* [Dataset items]
-------------------------
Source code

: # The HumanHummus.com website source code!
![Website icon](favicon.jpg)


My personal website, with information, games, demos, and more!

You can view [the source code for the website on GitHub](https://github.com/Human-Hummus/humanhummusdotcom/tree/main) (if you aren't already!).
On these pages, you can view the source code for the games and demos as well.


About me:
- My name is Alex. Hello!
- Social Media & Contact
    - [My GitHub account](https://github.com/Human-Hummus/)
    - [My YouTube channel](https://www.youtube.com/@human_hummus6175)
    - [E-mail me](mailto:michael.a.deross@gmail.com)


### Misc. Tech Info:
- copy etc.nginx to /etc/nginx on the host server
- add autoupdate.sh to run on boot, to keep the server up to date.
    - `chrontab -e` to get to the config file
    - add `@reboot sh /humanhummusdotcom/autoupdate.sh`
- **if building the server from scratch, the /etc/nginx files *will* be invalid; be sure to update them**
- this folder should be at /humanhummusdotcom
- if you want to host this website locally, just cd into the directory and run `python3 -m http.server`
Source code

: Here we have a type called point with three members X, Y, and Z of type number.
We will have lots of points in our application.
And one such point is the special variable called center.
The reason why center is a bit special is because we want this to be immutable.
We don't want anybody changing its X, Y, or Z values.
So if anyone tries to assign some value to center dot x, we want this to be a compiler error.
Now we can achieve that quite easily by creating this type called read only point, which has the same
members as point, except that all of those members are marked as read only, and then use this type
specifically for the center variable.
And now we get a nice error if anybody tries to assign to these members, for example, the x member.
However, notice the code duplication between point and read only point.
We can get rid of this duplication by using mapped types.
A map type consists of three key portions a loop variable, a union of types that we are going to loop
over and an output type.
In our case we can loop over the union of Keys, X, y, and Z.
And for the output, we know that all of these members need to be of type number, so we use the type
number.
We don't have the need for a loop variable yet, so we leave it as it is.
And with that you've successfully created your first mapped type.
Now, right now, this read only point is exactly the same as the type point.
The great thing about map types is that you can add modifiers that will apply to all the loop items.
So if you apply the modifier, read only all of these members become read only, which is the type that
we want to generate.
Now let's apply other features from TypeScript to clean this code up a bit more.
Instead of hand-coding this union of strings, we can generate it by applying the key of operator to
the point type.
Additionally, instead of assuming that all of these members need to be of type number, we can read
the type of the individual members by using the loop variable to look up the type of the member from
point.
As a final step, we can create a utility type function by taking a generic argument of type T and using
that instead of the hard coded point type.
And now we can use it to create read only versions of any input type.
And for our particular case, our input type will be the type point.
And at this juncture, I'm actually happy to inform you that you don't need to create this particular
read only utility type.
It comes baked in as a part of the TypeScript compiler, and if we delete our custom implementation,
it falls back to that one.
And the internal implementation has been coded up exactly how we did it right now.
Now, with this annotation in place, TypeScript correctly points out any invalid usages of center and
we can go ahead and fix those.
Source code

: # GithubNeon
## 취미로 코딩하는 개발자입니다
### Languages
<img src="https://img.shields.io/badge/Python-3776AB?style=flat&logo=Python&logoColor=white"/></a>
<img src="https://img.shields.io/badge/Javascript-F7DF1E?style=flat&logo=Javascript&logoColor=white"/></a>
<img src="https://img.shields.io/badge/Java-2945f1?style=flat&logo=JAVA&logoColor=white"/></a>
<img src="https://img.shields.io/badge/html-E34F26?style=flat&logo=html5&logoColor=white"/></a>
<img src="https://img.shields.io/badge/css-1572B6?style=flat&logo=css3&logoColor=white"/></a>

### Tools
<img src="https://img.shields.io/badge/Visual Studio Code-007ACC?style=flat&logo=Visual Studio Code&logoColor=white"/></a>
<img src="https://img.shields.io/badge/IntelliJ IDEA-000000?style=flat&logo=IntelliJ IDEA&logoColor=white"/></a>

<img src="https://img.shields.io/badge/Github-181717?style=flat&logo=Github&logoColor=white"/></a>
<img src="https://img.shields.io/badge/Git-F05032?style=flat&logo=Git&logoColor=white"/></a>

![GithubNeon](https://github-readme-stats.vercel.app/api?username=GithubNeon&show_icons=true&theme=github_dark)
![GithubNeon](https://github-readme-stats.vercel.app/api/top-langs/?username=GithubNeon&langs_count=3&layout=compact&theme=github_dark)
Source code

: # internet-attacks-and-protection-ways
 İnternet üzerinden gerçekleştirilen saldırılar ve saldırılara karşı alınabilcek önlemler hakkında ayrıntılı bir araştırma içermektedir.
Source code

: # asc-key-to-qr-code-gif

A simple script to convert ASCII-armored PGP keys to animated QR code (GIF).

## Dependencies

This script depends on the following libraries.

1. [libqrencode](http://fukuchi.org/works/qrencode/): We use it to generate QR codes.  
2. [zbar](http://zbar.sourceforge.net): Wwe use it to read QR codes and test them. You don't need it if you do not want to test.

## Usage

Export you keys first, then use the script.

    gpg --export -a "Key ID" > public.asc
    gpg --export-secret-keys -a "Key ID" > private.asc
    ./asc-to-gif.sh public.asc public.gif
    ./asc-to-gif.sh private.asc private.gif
-------------------------
* [What the exercise asks] From the data above, state how many lines contain the string "particular", offering no other words.

* [Your solution] 2